* What the exercise asks
Please report every line from the material that contains the word "permutations".

* Data records

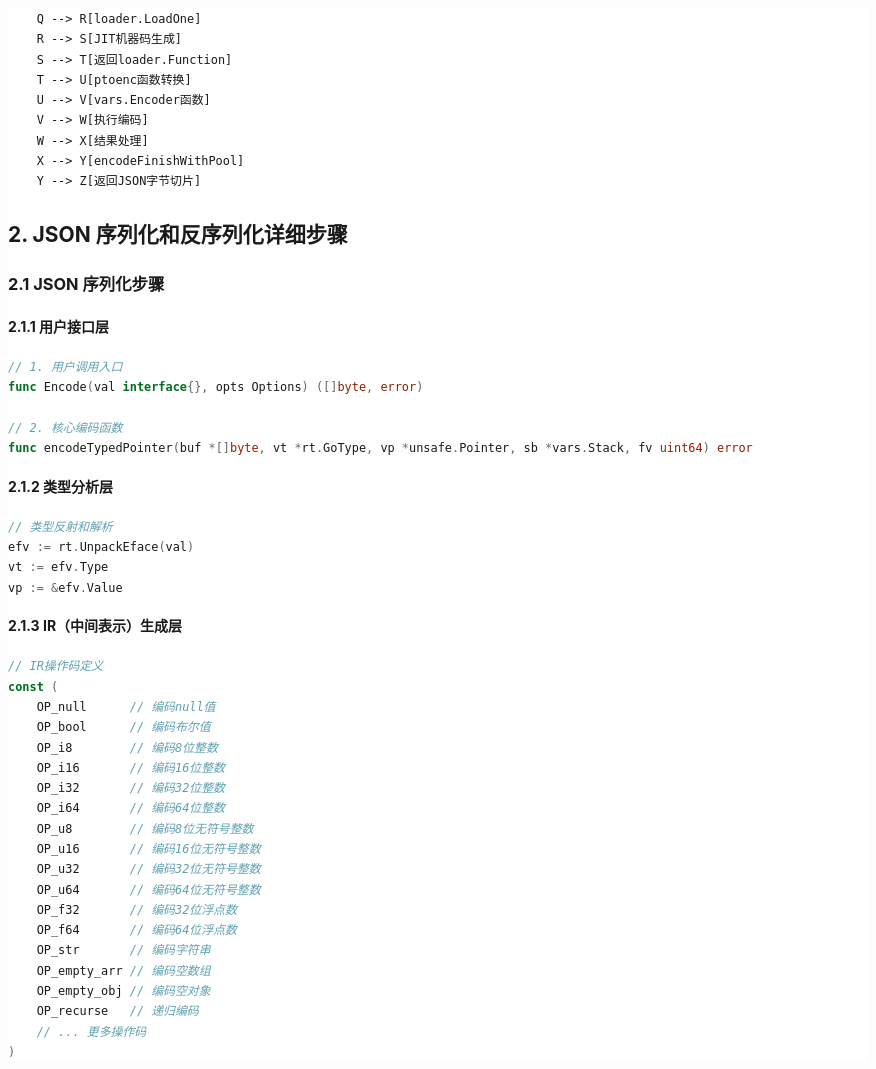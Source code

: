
```mermaid
    Q --> R[loader.LoadOne]
    R --> S[JIT机器码生成]
    S --> T[返回loader.Function]
    T --> U[ptoenc函数转换]
    U --> V[vars.Encoder函数]
    V --> W[执行编码]
    W --> X[结果处理]
    X --> Y[encodeFinishWithPool]
    Y --> Z[返回JSON字节切片]
```

## 2. JSON 序列化和反序列化详细步骤

### 2.1 JSON 序列化步骤

#### 2.1.1 用户接口层
```go
// 1. 用户调用入口
func Encode(val interface{}, opts Options) ([]byte, error)

// 2. 核心编码函数
func encodeTypedPointer(buf *[]byte, vt *rt.GoType, vp *unsafe.Pointer, sb *vars.Stack, fv uint64) error
```

#### 2.1.2 类型分析层
```go
// 类型反射和解析
efv := rt.UnpackEface(val)
vt := efv.Type
vp := &efv.Value
```

#### 2.1.3 IR（中间表示）生成层
```go
// IR操作码定义
const (
    OP_null      // 编码null值
    OP_bool      // 编码布尔值
    OP_i8        // 编码8位整数
    OP_i16       // 编码16位整数
    OP_i32       // 编码32位整数
    OP_i64       // 编码64位整数
    OP_u8        // 编码8位无符号整数
    OP_u16       // 编码16位无符号整数
    OP_u32       // 编码32位无符号整数
    OP_u64       // 编码64位无符号整数
    OP_f32       // 编码32位浮点数
    OP_f64       // 编码64位浮点数
    OP_str       // 编码字符串
    OP_empty_arr // 编码空数组
    OP_empty_obj // 编码空对象
    OP_recurse   // 递归编码
    // ... 更多操作码
)
```
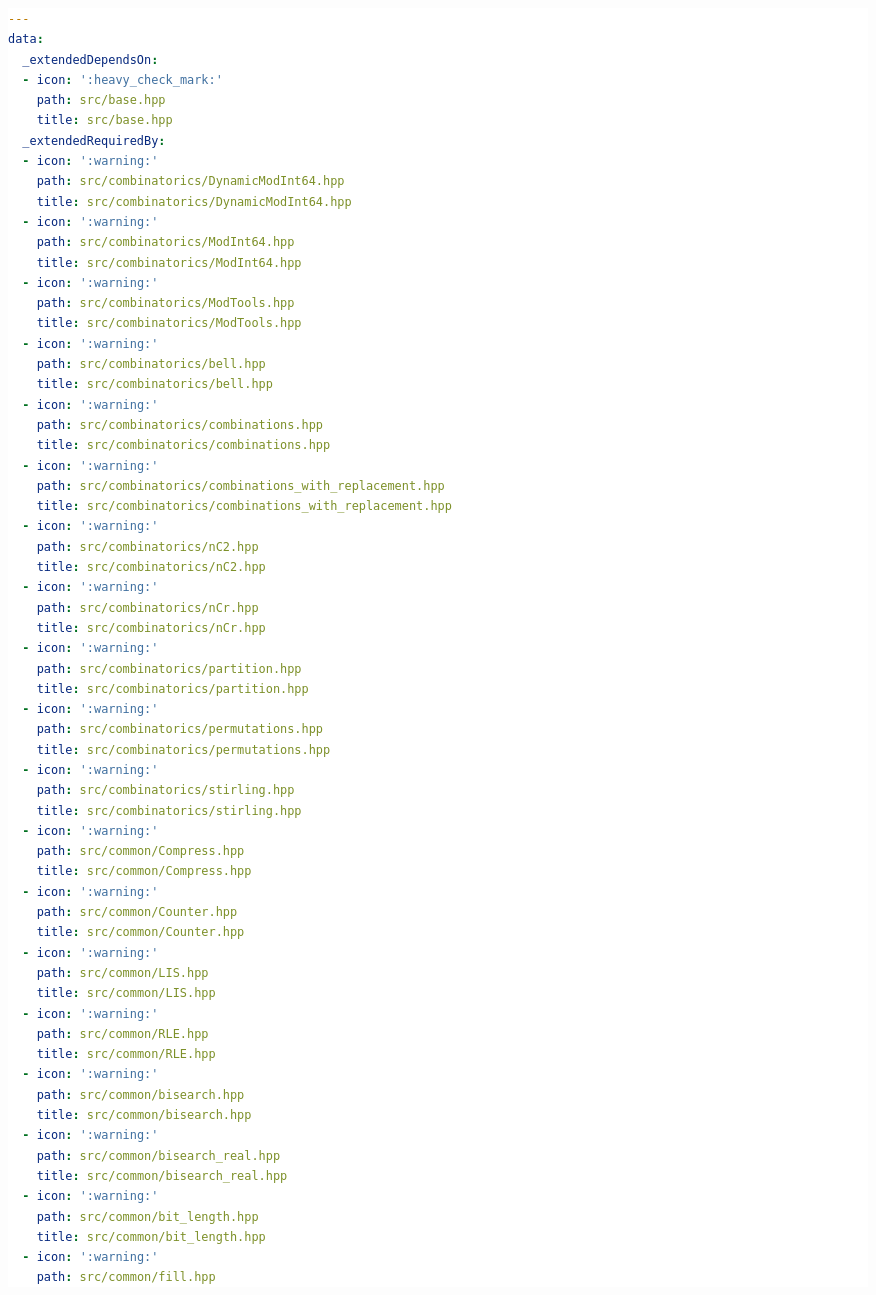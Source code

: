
 ```yaml
---
data:
  _extendedDependsOn:
  - icon: ':heavy_check_mark:'
    path: src/base.hpp
    title: src/base.hpp
  _extendedRequiredBy:
  - icon: ':warning:'
    path: src/combinatorics/DynamicModInt64.hpp
    title: src/combinatorics/DynamicModInt64.hpp
  - icon: ':warning:'
    path: src/combinatorics/ModInt64.hpp
    title: src/combinatorics/ModInt64.hpp
  - icon: ':warning:'
    path: src/combinatorics/ModTools.hpp
    title: src/combinatorics/ModTools.hpp
  - icon: ':warning:'
    path: src/combinatorics/bell.hpp
    title: src/combinatorics/bell.hpp
  - icon: ':warning:'
    path: src/combinatorics/combinations.hpp
    title: src/combinatorics/combinations.hpp
  - icon: ':warning:'
    path: src/combinatorics/combinations_with_replacement.hpp
    title: src/combinatorics/combinations_with_replacement.hpp
  - icon: ':warning:'
    path: src/combinatorics/nC2.hpp
    title: src/combinatorics/nC2.hpp
  - icon: ':warning:'
    path: src/combinatorics/nCr.hpp
    title: src/combinatorics/nCr.hpp
  - icon: ':warning:'
    path: src/combinatorics/partition.hpp
    title: src/combinatorics/partition.hpp
  - icon: ':warning:'
    path: src/combinatorics/permutations.hpp
    title: src/combinatorics/permutations.hpp
  - icon: ':warning:'
    path: src/combinatorics/stirling.hpp
    title: src/combinatorics/stirling.hpp
  - icon: ':warning:'
    path: src/common/Compress.hpp
    title: src/common/Compress.hpp
  - icon: ':warning:'
    path: src/common/Counter.hpp
    title: src/common/Counter.hpp
  - icon: ':warning:'
    path: src/common/LIS.hpp
    title: src/common/LIS.hpp
  - icon: ':warning:'
    path: src/common/RLE.hpp
    title: src/common/RLE.hpp
  - icon: ':warning:'
    path: src/common/bisearch.hpp
    title: src/common/bisearch.hpp
  - icon: ':warning:'
    path: src/common/bisearch_real.hpp
    title: src/common/bisearch_real.hpp
  - icon: ':warning:'
    path: src/common/bit_length.hpp
    title: src/common/bit_length.hpp
  - icon: ':warning:'
    path: src/common/fill.hpp
```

* Reply to the task
    path: src/combinatorics/permutations.hpp
    title: src/combinatorics/permutations.hpp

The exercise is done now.